**What the task requires:**
Only one stretch of the data below is needed. Output the lines from the one with "Niech $E$ będzie" up to and including the one with "w $\tau_s$. Zbieżność", exactly as they stand.

-=-=-=-=-

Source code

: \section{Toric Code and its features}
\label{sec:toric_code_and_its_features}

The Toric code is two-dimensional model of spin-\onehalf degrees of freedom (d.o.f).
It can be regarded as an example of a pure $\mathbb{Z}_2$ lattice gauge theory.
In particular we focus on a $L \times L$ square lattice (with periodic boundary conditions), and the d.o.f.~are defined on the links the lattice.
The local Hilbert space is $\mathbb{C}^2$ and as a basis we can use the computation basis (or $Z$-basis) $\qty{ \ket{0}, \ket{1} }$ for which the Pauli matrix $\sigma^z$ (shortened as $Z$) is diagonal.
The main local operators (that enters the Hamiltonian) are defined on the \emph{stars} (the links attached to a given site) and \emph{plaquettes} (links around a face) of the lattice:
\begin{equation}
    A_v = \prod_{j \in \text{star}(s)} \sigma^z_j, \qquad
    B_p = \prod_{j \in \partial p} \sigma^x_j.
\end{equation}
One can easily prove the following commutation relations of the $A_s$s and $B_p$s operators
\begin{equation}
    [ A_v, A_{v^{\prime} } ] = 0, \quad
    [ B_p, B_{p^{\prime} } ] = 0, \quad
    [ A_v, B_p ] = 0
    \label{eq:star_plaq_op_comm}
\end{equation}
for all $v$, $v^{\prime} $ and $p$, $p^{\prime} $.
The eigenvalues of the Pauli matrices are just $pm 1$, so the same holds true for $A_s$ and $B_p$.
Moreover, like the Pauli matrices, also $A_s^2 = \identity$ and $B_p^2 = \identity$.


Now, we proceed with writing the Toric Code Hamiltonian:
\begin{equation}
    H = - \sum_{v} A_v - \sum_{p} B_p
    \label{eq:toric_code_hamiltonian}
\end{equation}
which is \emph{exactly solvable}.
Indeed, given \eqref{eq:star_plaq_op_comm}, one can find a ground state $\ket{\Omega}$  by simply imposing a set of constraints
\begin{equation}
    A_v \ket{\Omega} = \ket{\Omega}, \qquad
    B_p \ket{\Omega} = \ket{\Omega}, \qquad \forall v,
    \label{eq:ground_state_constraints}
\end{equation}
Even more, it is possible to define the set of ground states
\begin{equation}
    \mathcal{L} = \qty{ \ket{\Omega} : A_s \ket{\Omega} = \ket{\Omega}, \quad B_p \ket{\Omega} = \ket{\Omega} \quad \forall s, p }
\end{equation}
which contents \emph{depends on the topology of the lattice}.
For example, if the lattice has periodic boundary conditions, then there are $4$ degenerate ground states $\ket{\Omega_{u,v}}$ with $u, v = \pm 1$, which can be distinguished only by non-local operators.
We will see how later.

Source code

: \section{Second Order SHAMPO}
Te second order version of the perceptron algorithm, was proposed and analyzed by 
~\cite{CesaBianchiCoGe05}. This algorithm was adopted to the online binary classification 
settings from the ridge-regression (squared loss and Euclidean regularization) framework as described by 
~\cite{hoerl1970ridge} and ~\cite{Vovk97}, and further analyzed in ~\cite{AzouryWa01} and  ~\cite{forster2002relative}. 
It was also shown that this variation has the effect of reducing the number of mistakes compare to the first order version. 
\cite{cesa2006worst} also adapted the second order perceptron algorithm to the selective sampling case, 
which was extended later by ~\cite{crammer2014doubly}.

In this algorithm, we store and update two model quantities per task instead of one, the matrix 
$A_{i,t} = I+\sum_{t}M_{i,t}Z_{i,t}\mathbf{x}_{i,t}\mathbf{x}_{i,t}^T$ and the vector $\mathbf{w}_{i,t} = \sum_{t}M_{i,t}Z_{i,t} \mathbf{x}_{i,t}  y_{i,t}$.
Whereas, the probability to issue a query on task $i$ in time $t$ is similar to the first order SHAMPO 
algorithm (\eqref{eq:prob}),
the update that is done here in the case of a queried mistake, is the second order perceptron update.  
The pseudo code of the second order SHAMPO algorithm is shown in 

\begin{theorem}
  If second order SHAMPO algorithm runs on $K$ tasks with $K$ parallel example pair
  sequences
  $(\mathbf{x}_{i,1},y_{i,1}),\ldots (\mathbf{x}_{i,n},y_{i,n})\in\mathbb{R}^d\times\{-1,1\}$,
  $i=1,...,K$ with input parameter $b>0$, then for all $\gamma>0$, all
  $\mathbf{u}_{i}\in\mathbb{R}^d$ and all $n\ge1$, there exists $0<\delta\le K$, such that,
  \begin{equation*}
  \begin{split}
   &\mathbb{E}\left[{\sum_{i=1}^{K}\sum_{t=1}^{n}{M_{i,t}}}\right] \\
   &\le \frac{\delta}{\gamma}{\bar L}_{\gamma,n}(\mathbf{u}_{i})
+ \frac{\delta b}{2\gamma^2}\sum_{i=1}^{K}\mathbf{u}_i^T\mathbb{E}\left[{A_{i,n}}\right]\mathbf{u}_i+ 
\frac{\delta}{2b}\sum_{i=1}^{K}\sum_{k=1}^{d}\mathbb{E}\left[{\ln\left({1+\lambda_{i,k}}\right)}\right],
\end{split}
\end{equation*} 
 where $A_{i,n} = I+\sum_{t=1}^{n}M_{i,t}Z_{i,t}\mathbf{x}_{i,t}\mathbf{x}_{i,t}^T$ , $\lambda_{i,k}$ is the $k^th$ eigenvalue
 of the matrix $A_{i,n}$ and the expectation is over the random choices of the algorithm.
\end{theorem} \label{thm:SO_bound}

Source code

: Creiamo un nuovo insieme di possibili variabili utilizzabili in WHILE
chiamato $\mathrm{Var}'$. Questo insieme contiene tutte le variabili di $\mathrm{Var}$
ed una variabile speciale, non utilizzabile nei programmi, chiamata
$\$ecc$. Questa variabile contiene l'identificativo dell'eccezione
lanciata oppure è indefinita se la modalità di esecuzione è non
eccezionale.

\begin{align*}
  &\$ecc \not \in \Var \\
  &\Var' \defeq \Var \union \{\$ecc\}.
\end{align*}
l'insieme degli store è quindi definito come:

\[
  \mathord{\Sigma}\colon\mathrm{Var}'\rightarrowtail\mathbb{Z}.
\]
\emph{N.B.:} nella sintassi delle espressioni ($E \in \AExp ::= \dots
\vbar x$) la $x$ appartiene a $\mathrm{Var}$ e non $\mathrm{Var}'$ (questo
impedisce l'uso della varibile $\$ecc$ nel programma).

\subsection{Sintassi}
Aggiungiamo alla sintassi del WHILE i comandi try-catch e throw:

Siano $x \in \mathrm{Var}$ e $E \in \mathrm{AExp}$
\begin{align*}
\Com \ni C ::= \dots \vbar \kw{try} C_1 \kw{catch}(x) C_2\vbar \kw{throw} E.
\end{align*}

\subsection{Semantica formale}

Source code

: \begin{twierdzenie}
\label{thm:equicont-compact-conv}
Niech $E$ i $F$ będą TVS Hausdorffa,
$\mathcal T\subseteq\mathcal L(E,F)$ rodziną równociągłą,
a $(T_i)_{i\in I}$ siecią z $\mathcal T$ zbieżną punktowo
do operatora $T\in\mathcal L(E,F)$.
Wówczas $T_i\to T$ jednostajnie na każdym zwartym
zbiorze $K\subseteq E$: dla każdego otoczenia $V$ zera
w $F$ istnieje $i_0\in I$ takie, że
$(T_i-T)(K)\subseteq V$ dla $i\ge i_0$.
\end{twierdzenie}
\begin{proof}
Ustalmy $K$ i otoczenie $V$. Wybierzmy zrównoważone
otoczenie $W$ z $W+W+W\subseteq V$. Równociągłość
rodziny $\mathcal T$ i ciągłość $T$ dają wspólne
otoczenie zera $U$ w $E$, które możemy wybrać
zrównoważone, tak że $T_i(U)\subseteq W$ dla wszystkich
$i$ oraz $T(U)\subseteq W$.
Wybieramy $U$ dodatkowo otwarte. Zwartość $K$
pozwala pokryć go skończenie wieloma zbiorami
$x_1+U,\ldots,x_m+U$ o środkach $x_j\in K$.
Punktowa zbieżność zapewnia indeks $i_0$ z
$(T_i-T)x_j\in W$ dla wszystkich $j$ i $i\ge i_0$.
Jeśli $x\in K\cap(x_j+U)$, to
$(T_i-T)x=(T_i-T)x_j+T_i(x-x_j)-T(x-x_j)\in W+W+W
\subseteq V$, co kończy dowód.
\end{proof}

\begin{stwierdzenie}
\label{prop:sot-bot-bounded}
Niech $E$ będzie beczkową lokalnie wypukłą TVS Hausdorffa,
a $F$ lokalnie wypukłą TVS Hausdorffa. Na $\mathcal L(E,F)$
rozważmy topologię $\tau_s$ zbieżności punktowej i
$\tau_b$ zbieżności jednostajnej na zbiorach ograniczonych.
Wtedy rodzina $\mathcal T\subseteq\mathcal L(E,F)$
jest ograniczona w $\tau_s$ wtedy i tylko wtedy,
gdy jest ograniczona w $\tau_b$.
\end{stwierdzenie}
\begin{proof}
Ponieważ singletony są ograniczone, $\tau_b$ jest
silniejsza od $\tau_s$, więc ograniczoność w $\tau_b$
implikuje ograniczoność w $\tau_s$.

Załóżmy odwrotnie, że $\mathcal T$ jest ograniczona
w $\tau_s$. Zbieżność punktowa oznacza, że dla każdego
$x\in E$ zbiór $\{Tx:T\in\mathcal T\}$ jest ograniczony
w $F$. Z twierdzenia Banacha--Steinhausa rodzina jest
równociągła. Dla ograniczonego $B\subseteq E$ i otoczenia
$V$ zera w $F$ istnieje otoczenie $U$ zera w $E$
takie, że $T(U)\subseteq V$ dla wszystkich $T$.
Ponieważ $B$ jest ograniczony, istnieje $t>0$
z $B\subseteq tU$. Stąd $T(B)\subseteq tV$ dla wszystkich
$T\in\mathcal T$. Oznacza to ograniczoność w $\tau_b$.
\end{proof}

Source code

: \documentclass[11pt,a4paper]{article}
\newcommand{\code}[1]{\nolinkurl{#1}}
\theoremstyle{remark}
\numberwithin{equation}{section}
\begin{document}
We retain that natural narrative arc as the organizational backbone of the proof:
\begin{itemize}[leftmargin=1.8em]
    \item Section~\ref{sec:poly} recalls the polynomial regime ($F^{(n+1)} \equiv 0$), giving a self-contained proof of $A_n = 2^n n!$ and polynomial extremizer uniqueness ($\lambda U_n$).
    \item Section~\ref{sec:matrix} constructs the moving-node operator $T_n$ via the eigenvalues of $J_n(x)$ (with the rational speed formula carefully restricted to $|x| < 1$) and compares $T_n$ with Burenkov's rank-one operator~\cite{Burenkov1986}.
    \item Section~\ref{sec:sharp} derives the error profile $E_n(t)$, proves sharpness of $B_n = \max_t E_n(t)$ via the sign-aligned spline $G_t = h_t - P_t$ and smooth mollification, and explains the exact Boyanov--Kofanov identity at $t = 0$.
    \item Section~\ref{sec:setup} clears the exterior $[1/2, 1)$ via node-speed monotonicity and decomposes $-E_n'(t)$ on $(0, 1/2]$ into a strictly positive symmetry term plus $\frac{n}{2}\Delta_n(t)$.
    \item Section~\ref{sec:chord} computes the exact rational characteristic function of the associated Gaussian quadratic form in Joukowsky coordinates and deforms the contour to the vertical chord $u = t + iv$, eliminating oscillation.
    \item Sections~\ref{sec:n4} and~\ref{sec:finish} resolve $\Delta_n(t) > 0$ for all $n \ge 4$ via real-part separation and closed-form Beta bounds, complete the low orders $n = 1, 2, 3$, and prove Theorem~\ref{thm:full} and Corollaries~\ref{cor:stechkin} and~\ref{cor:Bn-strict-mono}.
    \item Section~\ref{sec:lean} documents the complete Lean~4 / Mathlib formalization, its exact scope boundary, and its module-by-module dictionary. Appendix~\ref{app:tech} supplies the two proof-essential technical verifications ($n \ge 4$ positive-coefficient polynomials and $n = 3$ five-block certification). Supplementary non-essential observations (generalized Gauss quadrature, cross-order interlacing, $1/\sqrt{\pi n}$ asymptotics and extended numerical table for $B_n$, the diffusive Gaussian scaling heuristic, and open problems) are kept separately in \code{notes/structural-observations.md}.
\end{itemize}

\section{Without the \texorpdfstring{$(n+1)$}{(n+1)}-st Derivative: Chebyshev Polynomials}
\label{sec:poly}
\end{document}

-=-=-=-=-

**Solution:**
Niech $E$ będzie beczkową lokalnie wypukłą TVS Hausdorffa,
a $F$ lokalnie wypukłą TVS Hausdorffa. Na $\mathcal L(E,F)$
rozważmy topologię $\tau_s$ zbieżności punktowej i
$\tau_b$ zbieżności jednostajnej na zbiorach ograniczonych.
Wtedy rodzina $\mathcal T\subseteq\mathcal L(E,F)$
jest ograniczona w $\tau_s$ wtedy i tylko wtedy,
gdy jest ograniczona w $\tau_b$.
\end{stwierdzenie}
\begin{proof}
Ponieważ singletony są ograniczone, $\tau_b$ jest
silniejsza od $\tau_s$, więc ograniczoność w $\tau_b$
implikuje ograniczoność w $\tau_s$.

Załóżmy odwrotnie, że $\mathcal T$ jest ograniczona
w $\tau_s$. Zbieżność punktowa oznacza, że dla każdego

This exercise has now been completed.